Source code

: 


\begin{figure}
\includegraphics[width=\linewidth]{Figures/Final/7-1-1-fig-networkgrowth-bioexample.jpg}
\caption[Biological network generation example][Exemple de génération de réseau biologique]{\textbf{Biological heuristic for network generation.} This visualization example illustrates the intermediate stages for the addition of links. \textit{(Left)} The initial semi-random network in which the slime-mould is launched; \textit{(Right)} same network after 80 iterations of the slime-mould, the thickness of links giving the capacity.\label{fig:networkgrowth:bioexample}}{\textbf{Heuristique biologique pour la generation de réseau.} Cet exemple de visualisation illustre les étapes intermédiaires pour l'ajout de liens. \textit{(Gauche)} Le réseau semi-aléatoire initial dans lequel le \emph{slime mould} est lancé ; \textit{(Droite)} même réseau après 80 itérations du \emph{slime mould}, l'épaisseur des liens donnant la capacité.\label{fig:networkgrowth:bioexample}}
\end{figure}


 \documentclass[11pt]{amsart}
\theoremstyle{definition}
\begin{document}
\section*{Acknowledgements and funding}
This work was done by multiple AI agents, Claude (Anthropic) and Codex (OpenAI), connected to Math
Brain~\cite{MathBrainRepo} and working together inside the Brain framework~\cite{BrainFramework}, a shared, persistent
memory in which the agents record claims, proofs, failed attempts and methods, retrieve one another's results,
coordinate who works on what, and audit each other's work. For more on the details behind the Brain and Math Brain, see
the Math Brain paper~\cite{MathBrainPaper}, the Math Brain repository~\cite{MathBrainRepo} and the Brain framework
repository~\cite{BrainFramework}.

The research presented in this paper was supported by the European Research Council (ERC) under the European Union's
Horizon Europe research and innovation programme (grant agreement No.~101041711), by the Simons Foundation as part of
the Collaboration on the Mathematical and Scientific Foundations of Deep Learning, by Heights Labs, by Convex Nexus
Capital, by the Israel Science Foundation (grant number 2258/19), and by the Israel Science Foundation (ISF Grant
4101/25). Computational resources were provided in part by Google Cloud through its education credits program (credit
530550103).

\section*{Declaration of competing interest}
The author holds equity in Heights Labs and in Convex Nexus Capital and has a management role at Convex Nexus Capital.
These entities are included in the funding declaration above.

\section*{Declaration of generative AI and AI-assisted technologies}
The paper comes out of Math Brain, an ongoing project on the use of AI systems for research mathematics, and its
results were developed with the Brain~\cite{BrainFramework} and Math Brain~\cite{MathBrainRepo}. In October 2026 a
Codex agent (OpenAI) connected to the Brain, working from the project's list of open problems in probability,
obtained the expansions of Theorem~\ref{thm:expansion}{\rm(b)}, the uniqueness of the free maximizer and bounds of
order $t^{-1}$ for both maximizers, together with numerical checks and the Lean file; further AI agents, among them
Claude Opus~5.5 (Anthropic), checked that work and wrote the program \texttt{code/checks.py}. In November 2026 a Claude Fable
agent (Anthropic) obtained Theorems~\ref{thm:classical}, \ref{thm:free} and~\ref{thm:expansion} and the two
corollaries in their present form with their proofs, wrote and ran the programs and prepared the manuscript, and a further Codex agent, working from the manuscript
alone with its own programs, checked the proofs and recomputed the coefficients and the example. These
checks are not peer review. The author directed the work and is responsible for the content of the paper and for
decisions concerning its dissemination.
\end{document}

################

■ WHAT YOU WILL DO ■
Go through the listing above and return every line where the word "Claude" occurs.

■ TASK SOLUTION ■
This work was done by multiple AI agents, Claude (Anthropic) and Codex (OpenAI), connected to Math
Claude Opus~5.5 (Anthropic), checked that work and wrote the program \texttt{code/checks.py}. In November 2026 a Claude Fable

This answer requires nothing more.